• Work required: The count of lines below that include the string "function" is the whole answer.

• Record extracts:
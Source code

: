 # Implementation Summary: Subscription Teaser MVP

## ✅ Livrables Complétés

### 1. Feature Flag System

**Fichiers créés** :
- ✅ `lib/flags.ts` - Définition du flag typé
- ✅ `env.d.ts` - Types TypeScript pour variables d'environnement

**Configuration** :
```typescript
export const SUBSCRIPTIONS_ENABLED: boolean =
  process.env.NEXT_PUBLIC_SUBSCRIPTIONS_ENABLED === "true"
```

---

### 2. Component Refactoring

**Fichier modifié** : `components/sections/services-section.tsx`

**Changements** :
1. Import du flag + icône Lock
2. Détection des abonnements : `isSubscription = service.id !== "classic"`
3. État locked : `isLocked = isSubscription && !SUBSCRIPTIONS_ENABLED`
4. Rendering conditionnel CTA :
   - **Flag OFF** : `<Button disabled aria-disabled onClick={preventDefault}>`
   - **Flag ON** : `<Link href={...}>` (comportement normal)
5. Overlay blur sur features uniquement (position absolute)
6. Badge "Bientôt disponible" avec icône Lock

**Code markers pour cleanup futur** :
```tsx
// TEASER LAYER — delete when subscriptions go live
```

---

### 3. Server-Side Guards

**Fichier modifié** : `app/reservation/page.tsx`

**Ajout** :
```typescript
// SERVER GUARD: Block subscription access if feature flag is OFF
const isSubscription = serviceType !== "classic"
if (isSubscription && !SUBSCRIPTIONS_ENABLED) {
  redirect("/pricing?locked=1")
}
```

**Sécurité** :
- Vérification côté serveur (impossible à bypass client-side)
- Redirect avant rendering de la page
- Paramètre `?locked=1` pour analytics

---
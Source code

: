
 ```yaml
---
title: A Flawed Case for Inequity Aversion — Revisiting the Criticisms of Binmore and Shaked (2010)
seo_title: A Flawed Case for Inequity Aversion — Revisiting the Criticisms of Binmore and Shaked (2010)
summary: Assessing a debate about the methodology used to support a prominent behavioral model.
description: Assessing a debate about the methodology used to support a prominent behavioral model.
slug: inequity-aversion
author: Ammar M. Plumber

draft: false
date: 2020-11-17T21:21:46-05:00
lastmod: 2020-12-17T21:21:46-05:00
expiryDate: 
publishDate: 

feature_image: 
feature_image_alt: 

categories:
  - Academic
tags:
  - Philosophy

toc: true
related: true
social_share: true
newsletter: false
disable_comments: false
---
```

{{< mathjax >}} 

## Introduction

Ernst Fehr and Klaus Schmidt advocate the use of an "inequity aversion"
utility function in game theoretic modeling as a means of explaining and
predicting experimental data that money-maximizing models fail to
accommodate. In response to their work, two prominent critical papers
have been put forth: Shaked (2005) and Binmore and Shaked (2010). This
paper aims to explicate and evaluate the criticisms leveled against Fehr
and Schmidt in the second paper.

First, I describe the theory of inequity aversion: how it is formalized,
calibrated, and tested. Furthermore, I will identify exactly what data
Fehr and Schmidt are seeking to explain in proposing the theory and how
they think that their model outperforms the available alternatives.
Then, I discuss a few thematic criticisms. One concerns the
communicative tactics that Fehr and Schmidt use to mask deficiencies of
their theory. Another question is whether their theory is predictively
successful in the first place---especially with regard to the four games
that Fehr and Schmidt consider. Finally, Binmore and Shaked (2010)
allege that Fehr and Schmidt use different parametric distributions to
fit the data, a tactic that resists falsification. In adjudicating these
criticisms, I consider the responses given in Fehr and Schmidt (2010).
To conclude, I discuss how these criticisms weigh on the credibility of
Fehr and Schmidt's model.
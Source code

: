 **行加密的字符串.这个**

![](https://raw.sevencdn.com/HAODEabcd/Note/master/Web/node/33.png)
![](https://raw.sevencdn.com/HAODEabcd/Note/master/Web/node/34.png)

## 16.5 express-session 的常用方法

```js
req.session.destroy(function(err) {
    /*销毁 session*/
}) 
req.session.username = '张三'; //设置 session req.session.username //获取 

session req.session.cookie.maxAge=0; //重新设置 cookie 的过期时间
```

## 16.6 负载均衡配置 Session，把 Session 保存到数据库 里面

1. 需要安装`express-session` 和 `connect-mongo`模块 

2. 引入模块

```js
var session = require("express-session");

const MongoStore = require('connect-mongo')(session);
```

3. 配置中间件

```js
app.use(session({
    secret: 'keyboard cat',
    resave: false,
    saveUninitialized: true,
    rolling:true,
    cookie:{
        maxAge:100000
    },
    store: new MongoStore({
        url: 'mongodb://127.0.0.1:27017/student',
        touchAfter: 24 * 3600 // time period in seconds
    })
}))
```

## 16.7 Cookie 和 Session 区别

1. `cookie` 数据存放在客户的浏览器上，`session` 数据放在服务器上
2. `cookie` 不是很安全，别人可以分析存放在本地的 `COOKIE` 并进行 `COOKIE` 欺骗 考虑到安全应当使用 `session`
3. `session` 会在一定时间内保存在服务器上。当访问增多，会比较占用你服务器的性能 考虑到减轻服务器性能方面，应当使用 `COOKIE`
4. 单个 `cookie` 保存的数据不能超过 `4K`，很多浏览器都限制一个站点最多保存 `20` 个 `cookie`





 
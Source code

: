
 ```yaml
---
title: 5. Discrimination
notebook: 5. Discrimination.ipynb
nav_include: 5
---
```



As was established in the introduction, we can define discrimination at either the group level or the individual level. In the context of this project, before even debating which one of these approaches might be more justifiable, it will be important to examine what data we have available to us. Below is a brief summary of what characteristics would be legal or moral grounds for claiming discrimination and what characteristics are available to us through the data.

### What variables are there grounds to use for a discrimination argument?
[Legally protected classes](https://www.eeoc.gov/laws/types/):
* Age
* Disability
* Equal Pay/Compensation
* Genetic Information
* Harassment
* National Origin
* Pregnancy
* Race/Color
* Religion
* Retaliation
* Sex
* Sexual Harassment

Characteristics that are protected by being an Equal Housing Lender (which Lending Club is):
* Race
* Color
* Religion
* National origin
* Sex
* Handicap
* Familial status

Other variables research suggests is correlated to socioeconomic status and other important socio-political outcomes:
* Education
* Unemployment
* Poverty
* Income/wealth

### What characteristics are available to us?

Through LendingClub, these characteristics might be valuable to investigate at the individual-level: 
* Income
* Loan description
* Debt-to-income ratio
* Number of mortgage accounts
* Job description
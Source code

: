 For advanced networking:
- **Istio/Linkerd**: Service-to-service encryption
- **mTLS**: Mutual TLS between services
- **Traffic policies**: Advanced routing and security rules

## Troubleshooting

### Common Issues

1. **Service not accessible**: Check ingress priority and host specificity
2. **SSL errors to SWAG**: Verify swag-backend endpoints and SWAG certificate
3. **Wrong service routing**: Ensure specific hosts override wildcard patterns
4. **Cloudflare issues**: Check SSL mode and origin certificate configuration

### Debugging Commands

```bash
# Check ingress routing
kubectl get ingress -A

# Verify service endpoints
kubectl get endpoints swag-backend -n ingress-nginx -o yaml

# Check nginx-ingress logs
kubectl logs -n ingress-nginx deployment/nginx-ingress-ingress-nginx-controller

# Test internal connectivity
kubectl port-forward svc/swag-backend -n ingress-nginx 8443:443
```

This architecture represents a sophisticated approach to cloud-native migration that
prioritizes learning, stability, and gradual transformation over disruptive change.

• Response to this task: 2